A Imagem de São Miguel-o-Anjo
A imagem barroca de São Miguel de Gemunde foi talhada por volta do século XVIII. O denominado Príncipe da Milícia Celeste apresenta-se representado em posição frontal e em ligeiríssimo contraposto, adiantando o seu pé direito sobre o sinistro. O seu rosto, de faces cheias, é possuidor de um nariz fino e de boca proporcional entreaberta e timidamente sorridente. De face inclinada para o lado esquerdo, o Anjo é detentor de um olhar piedoso. Denominado de elmo, esta imagem é coroada por uma espécie de capacete azulado, adornado com motivos dourados e encimado por uma plumagem avermelhada.
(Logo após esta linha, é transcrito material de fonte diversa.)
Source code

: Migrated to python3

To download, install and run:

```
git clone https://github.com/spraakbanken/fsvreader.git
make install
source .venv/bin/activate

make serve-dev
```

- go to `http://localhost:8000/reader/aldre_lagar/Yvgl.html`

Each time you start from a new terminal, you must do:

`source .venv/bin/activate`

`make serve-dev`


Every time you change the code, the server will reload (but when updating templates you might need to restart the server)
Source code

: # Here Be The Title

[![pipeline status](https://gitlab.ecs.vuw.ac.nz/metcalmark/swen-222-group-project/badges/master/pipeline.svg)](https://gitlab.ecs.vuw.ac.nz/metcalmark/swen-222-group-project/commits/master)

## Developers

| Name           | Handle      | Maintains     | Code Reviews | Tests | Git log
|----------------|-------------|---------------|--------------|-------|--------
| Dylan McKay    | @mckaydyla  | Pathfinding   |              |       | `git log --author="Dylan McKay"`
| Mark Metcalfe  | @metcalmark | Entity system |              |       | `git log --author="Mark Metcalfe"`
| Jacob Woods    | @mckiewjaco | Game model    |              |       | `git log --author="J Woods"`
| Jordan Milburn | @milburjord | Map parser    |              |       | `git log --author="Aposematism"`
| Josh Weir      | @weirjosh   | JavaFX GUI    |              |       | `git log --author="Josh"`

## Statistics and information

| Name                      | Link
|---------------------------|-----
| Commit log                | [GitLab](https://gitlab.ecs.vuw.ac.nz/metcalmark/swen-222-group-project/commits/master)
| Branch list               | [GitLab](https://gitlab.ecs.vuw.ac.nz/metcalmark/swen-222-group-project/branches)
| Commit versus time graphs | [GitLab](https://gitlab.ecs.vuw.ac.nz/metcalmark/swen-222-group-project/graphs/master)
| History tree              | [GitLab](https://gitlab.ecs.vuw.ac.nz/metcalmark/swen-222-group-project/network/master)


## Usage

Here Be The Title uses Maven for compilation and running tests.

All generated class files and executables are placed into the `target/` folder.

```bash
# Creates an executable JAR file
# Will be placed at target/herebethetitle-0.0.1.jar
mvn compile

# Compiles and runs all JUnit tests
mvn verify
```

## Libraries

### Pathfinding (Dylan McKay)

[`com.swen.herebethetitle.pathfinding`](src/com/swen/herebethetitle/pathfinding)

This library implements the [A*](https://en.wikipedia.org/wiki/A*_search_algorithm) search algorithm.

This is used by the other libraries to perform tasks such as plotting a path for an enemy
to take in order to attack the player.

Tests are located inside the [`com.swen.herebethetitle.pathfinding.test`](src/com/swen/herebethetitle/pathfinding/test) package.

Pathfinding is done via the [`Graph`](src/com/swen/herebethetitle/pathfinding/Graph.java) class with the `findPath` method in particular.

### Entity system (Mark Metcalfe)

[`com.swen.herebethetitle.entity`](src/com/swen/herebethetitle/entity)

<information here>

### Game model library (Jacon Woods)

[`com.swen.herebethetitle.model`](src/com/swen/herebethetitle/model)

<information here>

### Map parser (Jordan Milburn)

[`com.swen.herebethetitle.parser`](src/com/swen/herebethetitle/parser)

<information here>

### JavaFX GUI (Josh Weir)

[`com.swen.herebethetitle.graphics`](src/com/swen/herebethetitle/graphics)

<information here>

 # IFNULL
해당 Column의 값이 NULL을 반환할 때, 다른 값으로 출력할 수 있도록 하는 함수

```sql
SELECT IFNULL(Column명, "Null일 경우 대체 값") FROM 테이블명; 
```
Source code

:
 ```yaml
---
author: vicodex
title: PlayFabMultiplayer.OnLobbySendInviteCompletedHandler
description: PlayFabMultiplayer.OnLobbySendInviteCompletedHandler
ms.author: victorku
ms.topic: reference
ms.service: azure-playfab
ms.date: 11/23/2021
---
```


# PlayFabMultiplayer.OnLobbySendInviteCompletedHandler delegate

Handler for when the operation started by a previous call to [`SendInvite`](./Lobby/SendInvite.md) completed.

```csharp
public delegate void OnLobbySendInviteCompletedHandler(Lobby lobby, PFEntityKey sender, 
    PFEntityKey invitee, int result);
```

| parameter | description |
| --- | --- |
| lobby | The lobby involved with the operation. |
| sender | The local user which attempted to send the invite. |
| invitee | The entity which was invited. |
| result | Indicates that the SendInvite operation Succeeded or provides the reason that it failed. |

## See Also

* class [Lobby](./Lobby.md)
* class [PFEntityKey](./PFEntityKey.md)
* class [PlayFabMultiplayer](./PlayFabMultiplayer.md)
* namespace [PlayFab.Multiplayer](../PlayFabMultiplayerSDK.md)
Debaixo do mesmo, caem-lhe cabelos encaracolados e castanhos. São Miguel traja uma túnica diminuta de manga-curta, policromada de amarelo-creme. A mesma cobre-o desde os ombros até acima do nível dos joelhos, desnudando-lhe os braços a partir do cotovelo.
O Anjo enverga ainda uma couraça azul-marinho que o cobre desde os ombros até um pouco abaixo da cinta, sendo rematada por faixas douradas. Um pequeno e avermelhado manto, esvoaço-a atrás do Arcanjo, no sentido esquerda-direita, estando apoiado sobre o ombro sinistro da imagem. Conferindo-lhe o estatuto de Anjo de Deus, atenta-se agora em mencionar as suas asas abertas e pontiagudas que surgem nas traseiras da imagem e que majestosamente estão policromadas da mesma cor amarelo-creme, sendo delimitadas e motivadas por linhas douradas. Refira-se agora que, abaixo dos joelhos, o mesmo calça umas sandálias verde-garrafa, delimitadas acima por um pequeno panejamento avermelhado e preso por uma poma dourada.

O seu braço direito apresenta-se levantado e separado do corpo, sendo que a sua mão, serrada, segura destemidamente uma espada que representa o poder da Palavra de Deus. Contrariamente, o seu braço esquerdo apresenta-se relaxado e segura, delicadamente, a balança que pesa as almas. E também estas estão incutidas nesta rica escultura. Ajoelhadas e em atitude de prece e súplica, as almas, de cabelos longos e acastanhados, olham para o Anjo, como que a suplicar a entrada no Reino dos Céus. Entende-se esta alusão se se conhecer a tradição cristã que alega que é o Arcanjo São Miguel, quem indica às almas o destino eterno, conforme as atitudes terrenas que tiveram. É por essa razão que o mesmo é conhecido como o Pesador das Almas. No mesmo sentido, a tradição católica atesta que é este o Anjo que, no Apocalipse, triunfará sobre o mal, esmagando o Demónio chamado Lúcifer. Também esta analogia se apresenta nesta completa imagem de arte sacra. Refira-se que São Miguel de Gemunde calca um negro Dragão. Este ser mitológico, de pescoço torcido para cima, idealiza ao espectador que tentou devorar as almas; no entanto, Miguel esmagou todo o seu corpo, lembrando assim a vitória de Deus sobre o mal. Toda esta imagem assenta sobre uma base retangular castanha.
Bibliografia Consultada:
- Almeida, L. G. C. (2013). Santiago de Outiz e sua Anexa São Miguel de Gemunde - Apontamentos Monográficos. Vila Nova de Famalicão: Junta de Freguesia de Outiz.
- Vieira, A. M. (2000). As Capelas no Concelho de Vila Nova de Famalicão. Vila Nova de Famalicão: Câmara Municipal de Vila Nova de Famalicão.